2. Nova redação ao art. 216: cuida o art. 216 do atentado ao pudor mediante fraude. Antes somente a mulher honesta podia ser vítima desse delito. Agora o texto legal fala adequadamente em ?alguém? (homem ou mulher). No parágrafo único desse dispositivo também há uma alteração: antes se falava em ofendida, agora se menciona vítima (que envolve homem ou mulher).
3. Revogação da condição de casado como causa de aumento de pena: não se justificava efetivamente essa causa de aumento de pena nos crimes sexuais. Ser casado ou não, não altera o conteúdo do injusto penal (salvo se se raciona em termos morais). A ofensa ao bem jurídico liberdade sexual independe do estado civil do agente. Se no caso concreto essa circunstância contar com relevância, pode o juiz levá-la em consideração no momento da pena (nos termos do art. 59 do CP). Mas isso fica reservado para a excepcionalidade (não a regra).
4. Eliminação do delito de adultério: o crime de adultério estava previsto no art. 240 do Código penal e foi revogado. Mais um caso de abolitio criminis. Praticamente já não se via condenação penal por esse dispositivo. Era uma hipótese de ?revogação? da lei (isto é, não uso, não incidência) pelos costumes (leia-se: a sociedade brasileira já não acreditava na eficácia do Direito penal para evitar o adultério). Juridicamente não se pode afirmar que os costumes revogam a lei. Mas é certo que pode colocá-la em desuso. Era o art. 240 do CP, ademais, exemplo de ação penal privada personalíssima (porque somente a vítima e ninguém mais podia agir em juízo para processar o agente). Em boa hora o legislador penal revogou o delito de adultério, que encontra melhor atenção no âmbito do Direito civil.
5. Crimes contra os costumes: perdeu o legislador uma excelente oportunidade para alterar o nome dado ao Título VI do Código penal (crimes contra os costumes). Não são os costumes o objeto jurídico da tutela penal. Toda dogmática penal, na atualidade, só concebe a existência de crime sexual que atente contra a liberdade sexual ou contra o normal desenvolvimento da personalidade (em formação) da criança. Fora disso não é admissível a incidência do Direito penal, sob pena de se confundir a moral com o Direito penal, que não serve para corrigir pessoas nem para proteger determinadas concepções morais. Por força do princípio da exclusiva proteção de bens jurídicos, não há espaço no Direito penal para a tutela de uma determinada moral ou religião ou partido político ou ideologia etc.

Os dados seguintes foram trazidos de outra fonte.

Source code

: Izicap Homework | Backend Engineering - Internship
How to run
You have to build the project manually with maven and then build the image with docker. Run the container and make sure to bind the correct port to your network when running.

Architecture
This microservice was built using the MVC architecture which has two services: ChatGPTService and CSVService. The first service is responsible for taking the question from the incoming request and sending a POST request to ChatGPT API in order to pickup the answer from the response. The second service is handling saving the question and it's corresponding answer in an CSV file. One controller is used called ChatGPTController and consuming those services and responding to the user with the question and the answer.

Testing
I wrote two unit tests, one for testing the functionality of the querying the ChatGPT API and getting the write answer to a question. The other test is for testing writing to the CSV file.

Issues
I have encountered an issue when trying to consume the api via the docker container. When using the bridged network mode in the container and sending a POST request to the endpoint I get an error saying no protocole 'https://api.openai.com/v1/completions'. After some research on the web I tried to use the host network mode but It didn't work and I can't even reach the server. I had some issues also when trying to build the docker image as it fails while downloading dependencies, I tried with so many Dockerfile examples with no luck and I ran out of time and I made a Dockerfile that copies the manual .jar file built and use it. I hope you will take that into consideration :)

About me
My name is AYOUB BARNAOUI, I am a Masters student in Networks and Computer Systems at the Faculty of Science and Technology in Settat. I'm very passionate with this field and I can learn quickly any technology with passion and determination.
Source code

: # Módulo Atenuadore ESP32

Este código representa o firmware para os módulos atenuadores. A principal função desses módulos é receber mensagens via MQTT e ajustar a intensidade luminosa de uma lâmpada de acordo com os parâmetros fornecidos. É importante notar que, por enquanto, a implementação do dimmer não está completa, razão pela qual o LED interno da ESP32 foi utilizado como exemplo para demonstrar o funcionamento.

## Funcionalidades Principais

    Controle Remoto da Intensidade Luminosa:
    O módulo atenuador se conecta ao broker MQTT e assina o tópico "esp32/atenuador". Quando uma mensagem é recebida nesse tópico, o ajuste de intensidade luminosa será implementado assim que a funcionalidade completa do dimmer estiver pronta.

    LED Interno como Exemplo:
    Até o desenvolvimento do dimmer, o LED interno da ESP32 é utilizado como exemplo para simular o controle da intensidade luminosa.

6. Tráfico internacional e interno de pessoas: antes nosso Código penal só cuidava do tráfico internacional de mulher, para o fim do exercício da prostituição, e agora fala em pessoa. Aproveitou o legislador a ocasião, de outro lado, para criar o delito de tráfico interno (dentro do país) de pessoas, para o exercício da prostituição. Sabe-se que a prostituição não é crime, mas em torno dela ainda existem vários delitos. De qualquer modo, para o reconhecimento de qualquer infração envolvendo a prostituição o fundamental é identificar não só a ?exploração? senão também a clara ofensa a outros bens jurídicos da vítima (liberdade individual, liberdade sexual etc.). Sempre que se tratar de vítima maior, que de modo algum tenha sido ludibriada ou iludida, isto é, sempre que a vítima tenha aderido livremente (não coagida) ao tráfico, conquistando ela mesma certa vantagem com esse ato, não consigo vislumbrar delito algum. Todos os bens jurídicos envolvidos nesse tráfico são disponíveis. O consentimento válido da vítima elimina a situação de risco proibido. Logo, pela teoria da imputação objetiva, não havendo risco proibido, não há imputação objetiva da conduta (isto é, não há tipicidade, não há crime).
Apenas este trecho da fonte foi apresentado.